LaBute may keep the infamous ending intact, and show the occasional flash of inspiration (a neat dream trick not seen since An American Werewolf in London), but Cage's ludicrous performance finally tips the film into the realm of camp from which it can never escape (critics note: the version reviewed here is the directors cut, which apparently removes a stupidly tacked on coda.
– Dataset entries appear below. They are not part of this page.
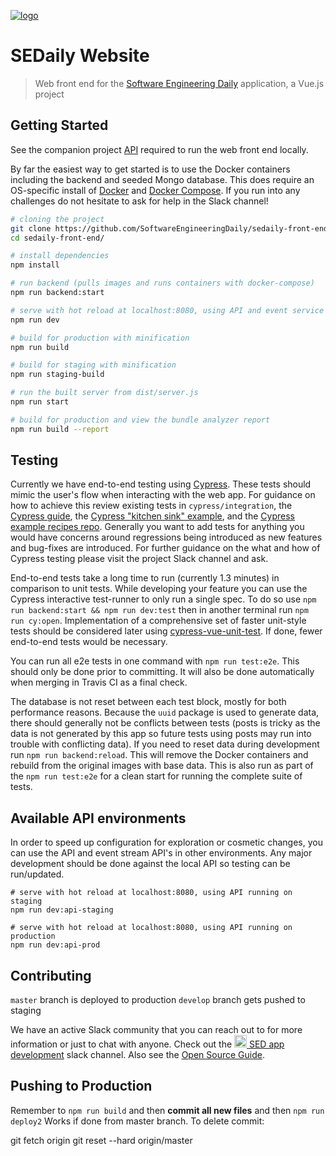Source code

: [![logo](https://i.imgur.com/3OtP3p8.png)](https://softwareengineeringdaily.com/)

# SEDaily Website

> Web front end for the [Software Engineering Daily](https://www.softwaredaily.com) application, a Vue.js project

## Getting Started
See the companion project [API](https://github.com/SoftwareEngineeringDaily/software-engineering-daily-api) required to run the web front end locally.

By far the easiest way to get started is to use the Docker containers including the backend and seeded Mongo database. This does require an OS-specific install of [Docker](https://docs.docker.com/install/) and [Docker Compose](https://docs.docker.com/compose/install/#prerequisites). If you run into any challenges do not hesitate to ask for help in the Slack channel!

``` bash
# cloning the project
git clone https://github.com/SoftwareEngineeringDaily/sedaily-front-end.git
cd sedaily-front-end/

# install dependencies
npm install

# run backend (pulls images and runs containers with docker-compose)
npm run backend:start

# serve with hot reload at localhost:8080, using API and event service API running locally
npm run dev

# build for production with minification
npm run build

# build for staging with minification
npm run staging-build

# run the built server from dist/server.js
npm run start

# build for production and view the bundle analyzer report
npm run build --report
```

## Testing
Currently we have end-to-end testing using [Cypress](). These tests should mimic the user's flow when interacting with the web app. For guidance on how to achieve this review existing tests in `cypress/integration`, the [Cypress guide](https://docs.cypress.io/guides), the [Cypress "kitchen sink" example](https://github.com/cypress-io/cypress-example-kitchensink), and the [Cypress example recipes repo](https://github.com/cypress-io/cypress-example-recipes). Generally you want to add tests for anything you would have concerns around regressions being introduced as new features and bug-fixes are introduced. For further guidance on the what and how of Cypress testing please visit the project Slack channel and ask.

End-to-end tests take a long time to run (currently 1.3 minutes) in comparison to unit tests. While developing your feature you can use the Cypress interactive test-runner to only run a single spec. To do so use `npm run backend:start && npm run dev:test` then in another terminal run `npm run cy:open`. Implementation of a comprehensive set of faster unit-style tests should be considered later using [cypress-vue-unit-test](https://github.com/bahmutov/cypress-vue-unit-test). If done, fewer end-to-end tests would be necessary.

You can run all e2e tests in one command with `npm run test:e2e`. This should only be done prior to committing. It will also be done automatically when merging in Travis CI as a final check.

The database is not reset between each test block, mostly for both performance reasons. Because the `uuid` package is used to generate data, there should generally not be conflicts between tests (posts is tricky as the data is not generated by this app so future tests using posts may run into trouble with conflicting data). If you need to reset data during development run `npm run backend:reload`. This will remove the Docker containers and rebuild from the original images with base data. This is also run as part of the `npm run test:e2e` for a clean start for running the complete suite of tests.

## Available API environments
In order to speed up configuration for exploration or cosmetic changes, you can use the API and event stream API's in other environments. Any major development should be done against the local API so testing can be run/updated.
```
# serve with hot reload at localhost:8080, using API running on staging
npm run dev:api-staging

# serve with hot reload at localhost:8080, using API running on production
npm run dev:api-prod
```

## Contributing
`master` branch is deployed to production
`develop` branch gets pushed to staging

We have an active Slack community that you can reach out to for more information or just to chat with anyone. Check out the [<img src="https://upload.wikimedia.org/wikipedia/commons/7/76/Slack_Icon.png" alt="Slack Channel" width="20px"/> SED app development](https://softwaredaily.slack.com/app_redirect?channel=sed_app_development) slack channel. Also see the [Open Source Guide](https://softwareengineeringdaily.github.io/).

## Pushing to Production
Remember to `npm run build` and then **commit all new files** and then `npm run deploy2`
Works if done from master branch.
To delete commit:

git fetch origin
git reset --hard origin/master


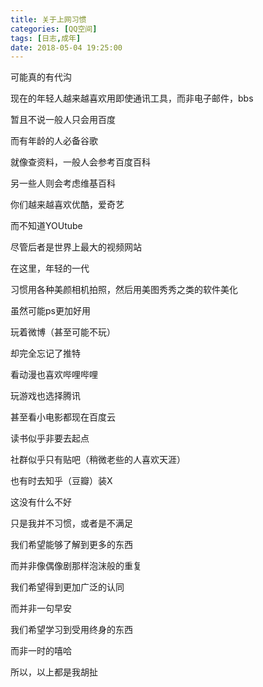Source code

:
 ```yaml
---
title: 关于上网习惯
categories: [QQ空间]
tags: [日志,成年]
date: 2018-05-04 19:25:00
---
```


可能真的有代沟

现在的年轻人越来越喜欢用即使通讯工具，而非电子邮件，bbs

暂且不说一般人只会用百度

而有年龄的人必备谷歌

就像查资料，一般人会参考百度百科

另一些人则会考虑维基百科

你们越来越喜欢优酷，爱奇艺

而不知道YOUtube

尽管后者是世界上最大的视频网站

在这里，年轻的一代

习惯用各种美颜相机拍照，然后用美图秀秀之类的软件美化

虽然可能ps更加好用

玩着微博（甚至可能不玩）

却完全忘记了推特

看动漫也喜欢哔哩哔哩

玩游戏也选择腾讯

甚至看小电影都现在百度云

读书似乎非要去起点

社群似乎只有贴吧（稍微老些的人喜欢天涯）

也有时去知乎（豆瓣）装X

这没有什么不好

只是我并不习惯，或者是不满足

我们希望能够了解到更多的东西

而并非像偶像剧那样泡沫般的重复

我们希望得到更加广泛的认同

而并非一句早安

我们希望学习到受用终身的东西

而非一时的嘻哈

所以，以上都是我胡扯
This may be to the films benefit from all reports, but it also means we sadly lose Cage's off-screen cries of "AAAGH! MY LEGS!". We do get to see his legs being broken though, so maybe it's not all bad)I'd like to recommed The Wicker Man as an unintentional piece of comedy gold, but as funny as the last twenty minutes are, you have to get through the entirely boring first 70 minutes. What I would recommed is searching youtube for the edited down version of the last twenty minutes - 2 or 3 minutes of the funniest stuff you're ever likely to see.